Acabo de saber que morreu Carlos Heitor Cony. Durante todo o tempo em que vivi no Brasil, e muitas vezes depois disso, fui leitor das suas curtas mas “sumarentas” crónicas no “Estadão”. Li, além disso, alguns dos seus livros. Era um magnífico contador de histórias, num português de lei, com humor e ironia culta. Um imenso cronista, na escola de Nelson Rodrigues ou de Luiz Fernando Veríssimo.
Um dia, no Rio de Janeiro, numa das minhas visitas à Academia Brasileira de Letras, fui-lhe apresentado. Ele era um dos 40 "imortais" daquela casa.

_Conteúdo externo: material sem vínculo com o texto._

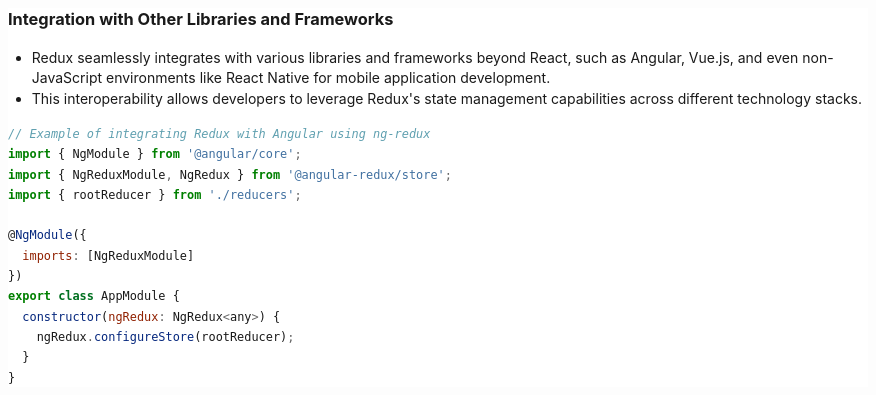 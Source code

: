 ### Integration with Other Libraries and Frameworks

- Redux seamlessly integrates with various libraries and frameworks beyond React, such as Angular, Vue.js, and even non-JavaScript environments like React Native for mobile application development. 
- This interoperability allows developers to leverage Redux's state management capabilities across different technology stacks.

```javascript
// Example of integrating Redux with Angular using ng-redux
import { NgModule } from '@angular/core';
import { NgReduxModule, NgRedux } from '@angular-redux/store';
import { rootReducer } from './reducers';

@NgModule({
  imports: [NgReduxModule]
})
export class AppModule {
  constructor(ngRedux: NgRedux<any>) {
    ngRedux.configureStore(rootReducer);
  }
}
``` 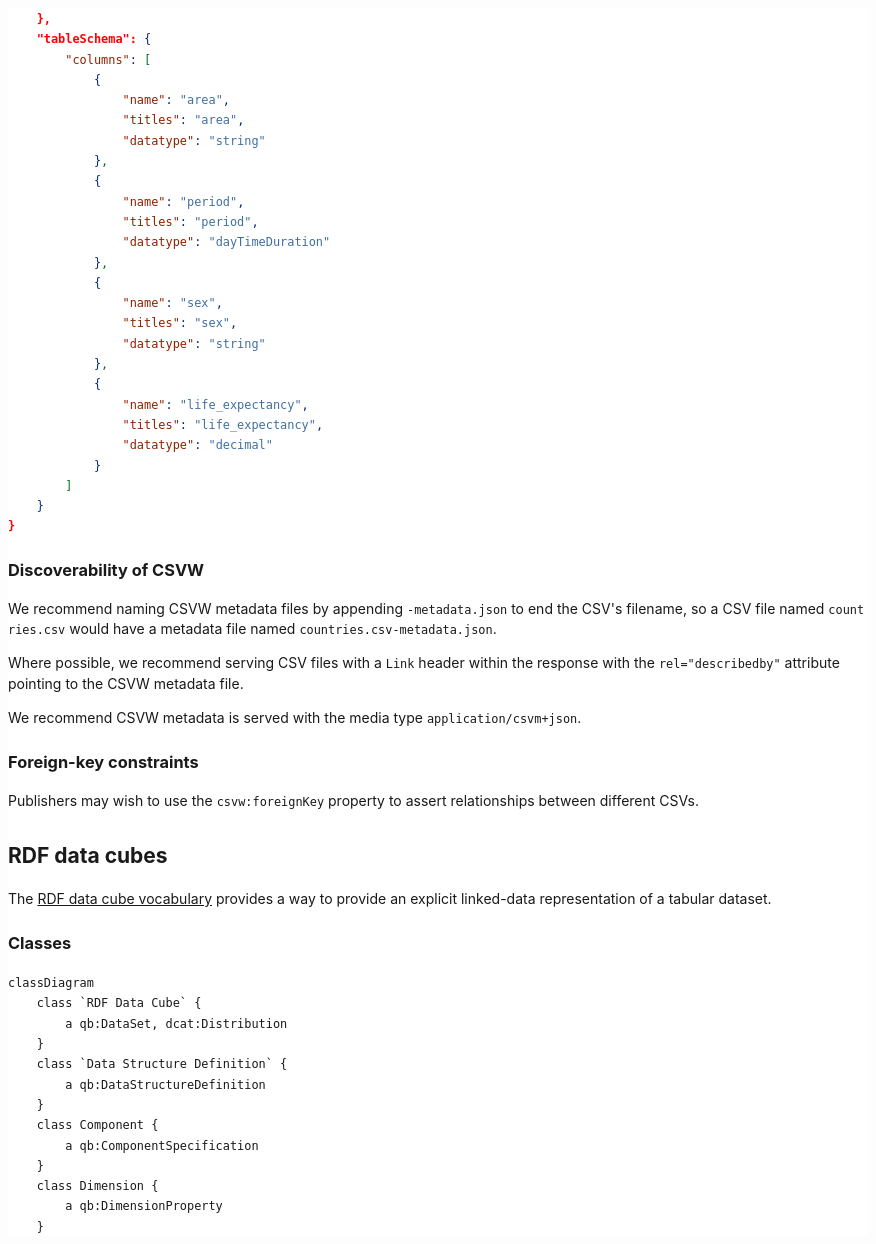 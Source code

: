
 ```json
    },
    "tableSchema": {
        "columns": [
            {
                "name": "area",
                "titles": "area",
                "datatype": "string"
            },
            {
                "name": "period",
                "titles": "period",
                "datatype": "dayTimeDuration"
            },
            {
                "name": "sex",
                "titles": "sex",
                "datatype": "string"
            },
            {
                "name": "life_expectancy",
                "titles": "life_expectancy",
                "datatype": "decimal"
            }
        ]
    }
}
```

### Discoverability of CSVW

We recommend naming CSVW metadata files by appending `-metadata.json` to end the CSV's filename, so a CSV file named `countries.csv` would have a metadata file named `countries.csv-metadata.json`.

Where possible, we recommend serving CSV files with a `Link` header within the response with the `rel="describedby"` attribute pointing to the CSVW metadata file.

We recommend CSVW metadata is served with the media type `application/csvm+json`.

### Foreign-key constraints

Publishers may wish to use the `csvw:foreignKey` property to assert relationships between different CSVs.

## RDF data cubes

The [RDF data cube vocabulary](https://www.w3.org/TR/vocab-data-cube/) provides a way to provide an explicit linked-data representation of a tabular dataset. 

### Classes

```mermaid
classDiagram
    class `RDF Data Cube` {
        a qb:DataSet, dcat:Distribution
    }
    class `Data Structure Definition` {
        a qb:DataStructureDefinition
    }
    class Component {
        a qb:ComponentSpecification
    }
    class Dimension {
        a qb:DimensionProperty
    }
```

Por coincidência, uma semana antes desse encontro, tinha acabado de ler a sua autobiografia, intitulada "Quase memória". Disse-lho. O escritor, com aquele ar benevolente de quem acredita pouco que os diplomatas possam ler muito, retorquiu: "Ah! sim? Espero que tenha gostado..." E passou adiante. Aí eu insisti: "Diga-me uma coisa! Ao ler o livro fiquei com uma curiosidade: quando fala daquela falsa viagem do seu pai a Itália, para enganar os amigos, isso passou-se mesmo assim?". Cony abriu muito os olhos, "viu-me" pela primeira vez e exclamou: "Oh! Mas o embaixador leu mesmo o livro!"
Quem escreve morre “menos”. Deixa a escrita em herança e, como usufrutuários, quem o quiser continuar a ler.